Import from a data file 🔗

In some cases, you already have a file sitting on your computer which has source data, in CSV or SPSS format (or a Zip file containing a single file in CSV or SPSS format). You can upload these to Crunch and then attach them to datasets by following these steps.

1. Create a Dataset entity 🔗

POST /datasets/ HTTP/1.1
Content-Type: application/shoji
Content-Length: 974
...
{
    "element": "shoji:entity",
    "body": {
        "name": "my survey",
        ...
    }
}
--------
201 Created
Location: /datasets/{dataset_id}/
ds <- newDatasetFromFile("my.csv", name="my survey")
# All three steps are handled within newDatasetFromFile

POST a Dataset Entity to the datasets catalog.

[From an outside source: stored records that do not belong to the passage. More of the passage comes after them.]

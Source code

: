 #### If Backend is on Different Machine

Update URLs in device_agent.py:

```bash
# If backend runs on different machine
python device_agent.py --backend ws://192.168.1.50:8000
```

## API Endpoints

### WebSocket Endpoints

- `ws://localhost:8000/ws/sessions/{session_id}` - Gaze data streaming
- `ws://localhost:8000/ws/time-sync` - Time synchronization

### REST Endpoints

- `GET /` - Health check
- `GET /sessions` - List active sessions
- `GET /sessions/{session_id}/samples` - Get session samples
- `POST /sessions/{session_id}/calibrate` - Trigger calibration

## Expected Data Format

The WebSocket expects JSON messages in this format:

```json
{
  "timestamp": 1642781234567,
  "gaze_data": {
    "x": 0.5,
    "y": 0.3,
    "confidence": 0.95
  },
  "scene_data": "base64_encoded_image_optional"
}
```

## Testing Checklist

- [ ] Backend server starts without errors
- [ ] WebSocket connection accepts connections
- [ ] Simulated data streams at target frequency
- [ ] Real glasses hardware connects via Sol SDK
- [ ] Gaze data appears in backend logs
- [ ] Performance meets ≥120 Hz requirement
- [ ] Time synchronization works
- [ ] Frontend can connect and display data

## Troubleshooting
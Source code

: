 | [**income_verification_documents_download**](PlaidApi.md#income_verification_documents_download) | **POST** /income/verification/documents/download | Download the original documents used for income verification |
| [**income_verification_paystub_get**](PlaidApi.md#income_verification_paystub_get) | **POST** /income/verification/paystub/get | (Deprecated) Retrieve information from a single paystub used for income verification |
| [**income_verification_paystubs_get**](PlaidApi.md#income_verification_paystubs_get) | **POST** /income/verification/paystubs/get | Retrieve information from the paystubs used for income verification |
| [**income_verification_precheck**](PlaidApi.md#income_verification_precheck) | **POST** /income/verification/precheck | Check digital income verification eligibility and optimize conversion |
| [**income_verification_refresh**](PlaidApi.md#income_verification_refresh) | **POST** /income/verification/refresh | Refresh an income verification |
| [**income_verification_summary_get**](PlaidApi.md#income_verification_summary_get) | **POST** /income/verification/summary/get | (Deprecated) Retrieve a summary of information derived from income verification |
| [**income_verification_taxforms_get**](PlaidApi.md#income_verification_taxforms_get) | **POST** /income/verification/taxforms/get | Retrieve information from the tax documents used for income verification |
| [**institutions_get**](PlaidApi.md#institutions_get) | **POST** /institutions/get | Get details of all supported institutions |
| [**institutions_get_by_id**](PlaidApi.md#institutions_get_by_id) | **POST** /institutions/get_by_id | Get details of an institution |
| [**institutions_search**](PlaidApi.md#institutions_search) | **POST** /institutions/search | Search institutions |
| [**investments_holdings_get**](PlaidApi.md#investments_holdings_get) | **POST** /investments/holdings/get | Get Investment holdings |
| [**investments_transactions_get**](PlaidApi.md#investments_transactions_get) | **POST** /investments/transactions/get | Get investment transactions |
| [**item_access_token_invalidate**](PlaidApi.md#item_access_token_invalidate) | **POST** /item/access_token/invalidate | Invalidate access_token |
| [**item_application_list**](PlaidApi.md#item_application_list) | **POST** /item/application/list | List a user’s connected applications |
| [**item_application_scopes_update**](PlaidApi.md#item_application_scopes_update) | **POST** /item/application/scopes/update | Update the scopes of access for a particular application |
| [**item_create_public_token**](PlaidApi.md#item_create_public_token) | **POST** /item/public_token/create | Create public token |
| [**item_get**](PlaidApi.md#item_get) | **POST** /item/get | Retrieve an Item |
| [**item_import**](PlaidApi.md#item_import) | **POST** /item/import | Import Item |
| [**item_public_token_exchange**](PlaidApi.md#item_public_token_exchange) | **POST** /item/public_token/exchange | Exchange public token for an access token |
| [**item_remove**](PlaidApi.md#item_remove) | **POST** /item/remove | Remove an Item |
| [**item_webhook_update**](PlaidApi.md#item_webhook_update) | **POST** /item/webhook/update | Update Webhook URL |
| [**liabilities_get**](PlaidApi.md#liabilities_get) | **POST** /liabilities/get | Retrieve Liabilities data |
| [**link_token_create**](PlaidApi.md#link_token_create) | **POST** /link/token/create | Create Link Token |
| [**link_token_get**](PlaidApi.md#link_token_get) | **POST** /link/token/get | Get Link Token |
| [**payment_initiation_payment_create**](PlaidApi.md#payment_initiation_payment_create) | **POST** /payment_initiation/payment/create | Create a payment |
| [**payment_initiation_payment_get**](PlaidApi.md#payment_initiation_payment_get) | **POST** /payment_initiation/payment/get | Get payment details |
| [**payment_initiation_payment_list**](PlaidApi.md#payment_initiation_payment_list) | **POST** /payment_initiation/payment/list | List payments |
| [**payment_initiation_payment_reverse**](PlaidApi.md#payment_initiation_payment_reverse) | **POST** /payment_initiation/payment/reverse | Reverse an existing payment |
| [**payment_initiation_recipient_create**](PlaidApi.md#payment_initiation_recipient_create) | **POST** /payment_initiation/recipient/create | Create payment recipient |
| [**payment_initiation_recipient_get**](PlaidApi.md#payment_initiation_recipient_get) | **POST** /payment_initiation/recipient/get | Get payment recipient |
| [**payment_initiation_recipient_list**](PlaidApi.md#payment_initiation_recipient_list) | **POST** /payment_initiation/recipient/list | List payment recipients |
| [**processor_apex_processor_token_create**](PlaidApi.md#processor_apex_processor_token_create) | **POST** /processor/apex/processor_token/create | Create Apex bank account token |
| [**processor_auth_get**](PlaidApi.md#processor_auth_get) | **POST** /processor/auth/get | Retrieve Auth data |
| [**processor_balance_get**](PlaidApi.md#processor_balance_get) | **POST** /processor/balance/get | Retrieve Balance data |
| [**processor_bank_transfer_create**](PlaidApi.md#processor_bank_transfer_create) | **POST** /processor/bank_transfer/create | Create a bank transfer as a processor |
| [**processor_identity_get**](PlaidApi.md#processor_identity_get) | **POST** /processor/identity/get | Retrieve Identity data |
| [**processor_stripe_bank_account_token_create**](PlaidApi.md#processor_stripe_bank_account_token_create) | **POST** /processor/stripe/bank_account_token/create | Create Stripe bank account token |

See the documentation for POST /datasets/ for details on valid attributes to include in the POST.

2. Upload the file 🔗

POST /sources/ HTTP/1.1
Content-Length: 8874357
Content-Type: multipart/form-data; boundary=df5b17ff463a4cb3aa61cf02224c7303

--df5b17ff463a4cb3aa61cf02224c7303
Content-Disposition: form-data; name="uploaded_file"; filename="my.csv"
Content-Type: text/csv

"case_id","q1","q2"
234375,3,"sometimes"
234376,2,"always"
...
--------
201 Created
Location: /sources/{source_id}/

POST the file to the sources catalog.

Note that if the file is large (>100 megabytes), you should consider uploading it to a file-sharing service, like Dropbox.

To import from a URL (rather than a local file), use a JSON body with a location property giving the URL.

POST /sources/ HTTP/1.1
Content-Length: 71
Content-Type: application/json

{"location": "https://www.dropbox.com/s/znpoawnhg0rdzhw/iris.csv?dl=1"}

3. Add the Source to the Dataset 🔗

POST /datasets/{dataset_id}/batches/ HTTP/1.1
Content-Type: application/json
...
{
    "element": "shoji:entity",
    "body": {
        "source": "/sources/{source_id}/"
    }
}
--------
202 Continue
Location: /datasets/{dataset_id}/batches/{batch_id}/
...
{
    "element": "shoji:view",
    "value": "/progress/{progress_id}/"
}

POST the URL of the just-created source entity (the Location in the 201 response from the previous step) to the batches catalog of the dataset entity created in step 1.

The POST to the batches catalog will return 202 Continue status, and the response body contains a progress URL. Poll that URL to monitor the completion of the batch addition. See Progress for more. The 202 response will also contain a Location header with the URL of the newly created batch.

Metadata document + CSV 🔗

This approach may be most natural for importing data from databases that store data by rows. You can dump or export your database to Crunch’s JSON metadata format, plus a CSV of data, and upload those to Crunch, without requiring much back-and-forth with the API.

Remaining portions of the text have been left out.